◆ **What the task asks**: Your answer should hold exactly the lines from the line containing "#### choose_from_hist.py" through the end of the entries that follow.

═══ Data for analysis ═══

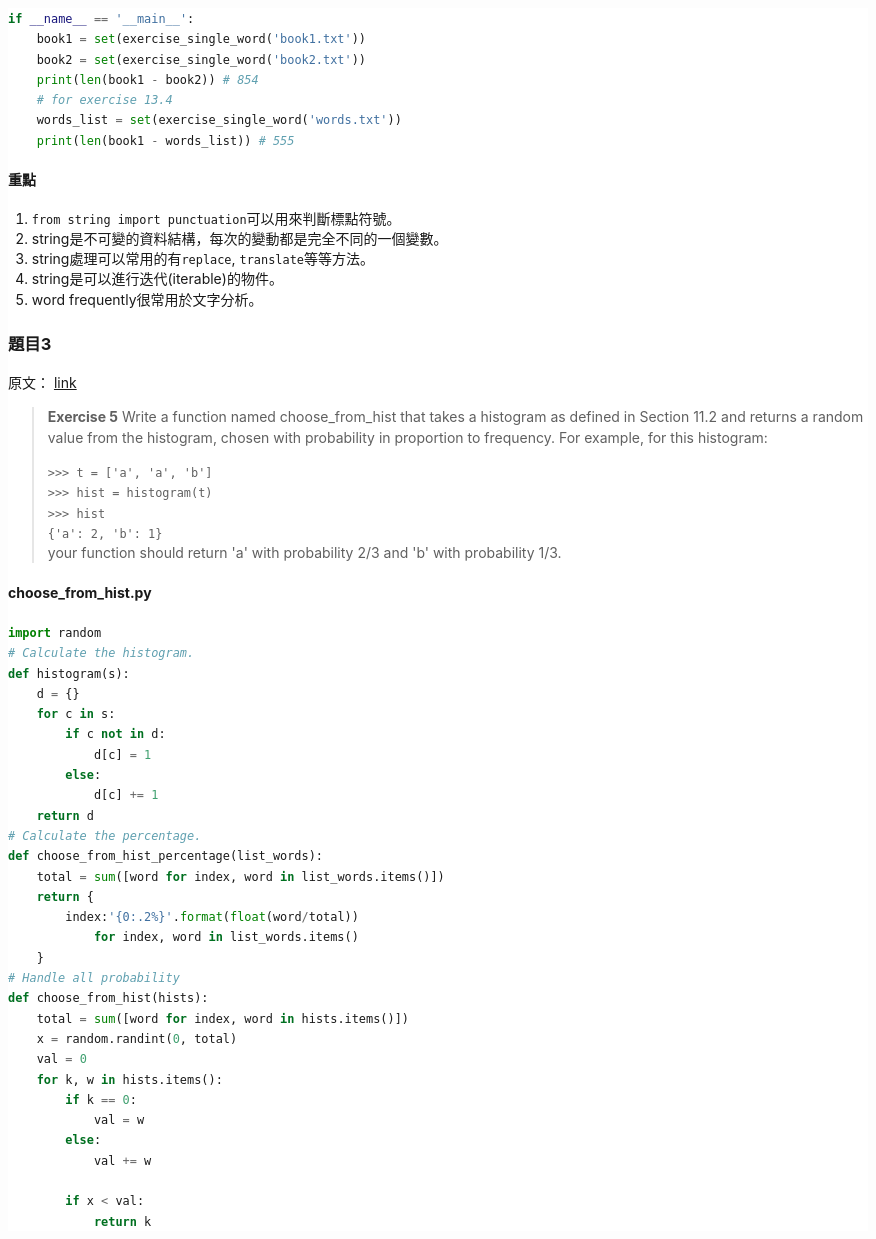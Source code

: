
 ```python
if __name__ == '__main__':
    book1 = set(exercise_single_word('book1.txt'))
    book2 = set(exercise_single_word('book2.txt'))
    print(len(book1 - book2)) # 854
    # for exercise 13.4
    words_list = set(exercise_single_word('words.txt'))
    print(len(book1 - words_list)) # 555
```

#### 重點
1. `from string import punctuation`可以用來判斷標點符號。
2. string是不可變的資料結構，每次的變動都是完全不同的一個變數。
3. string處理可以常用的有`replace`, `translate`等等方法。
4. string是可以進行迭代(iterable)的物件。
5. word frequently很常用於文字分析。

### 題目3
原文： [link](http://greenteapress.com/thinkpython2/html/thinkpython2014.html)
> __Exercise 5__
> Write a function named choose_from_hist that takes a histogram as defined in Section 11.2 and returns a random value from the histogram, chosen with probability in proportion to frequency. For example, for this histogram:
>
> `>>> t = ['a', 'a', 'b']`<br>
> `>>> hist = histogram(t)`<br>
> `>>> hist`<br>
> `{'a': 2, 'b': 1}`<br>
> your function should return 'a' with probability 2/3 and 'b' with probability 1/3.

#### choose_from_hist.py
```python
import random
# Calculate the histogram.
def histogram(s):
    d = {}
    for c in s:
        if c not in d:
            d[c] = 1
        else:
            d[c] += 1
    return d
# Calculate the percentage.
def choose_from_hist_percentage(list_words):
    total = sum([word for index, word in list_words.items()])
    return {
        index:'{0:.2%}'.format(float(word/total))
            for index, word in list_words.items()
    }
# Handle all probability
def choose_from_hist(hists):
    total = sum([word for index, word in hists.items()])
    x = random.randint(0, total)
    val = 0
    for k, w in hists.items():
        if k == 0:
            val = w
        else:
            val += w

        if x < val:
            return k
```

═══

◆ **The answer**:
#### choose_from_hist.py
```python
import random
# Calculate the histogram.
def histogram(s):
    d = {}
    for c in s:
        if c not in d:
            d[c] = 1
        else:
            d[c] += 1
    return d
# Calculate the percentage.
def choose_from_hist_percentage(list_words):
    total = sum([word for index, word in list_words.items()])
    return {
        index:'{0:.2%}'.format(float(word/total))
            for index, word in list_words.items()
    }
# Handle all probability
def choose_from_hist(hists):
    total = sum([word for index, word in hists.items()])
    x = random.randint(0, total)
    val = 0
    for k, w in hists.items():
        if k == 0:
            val = w
        else:
            val += w

        if x < val:
            return k
```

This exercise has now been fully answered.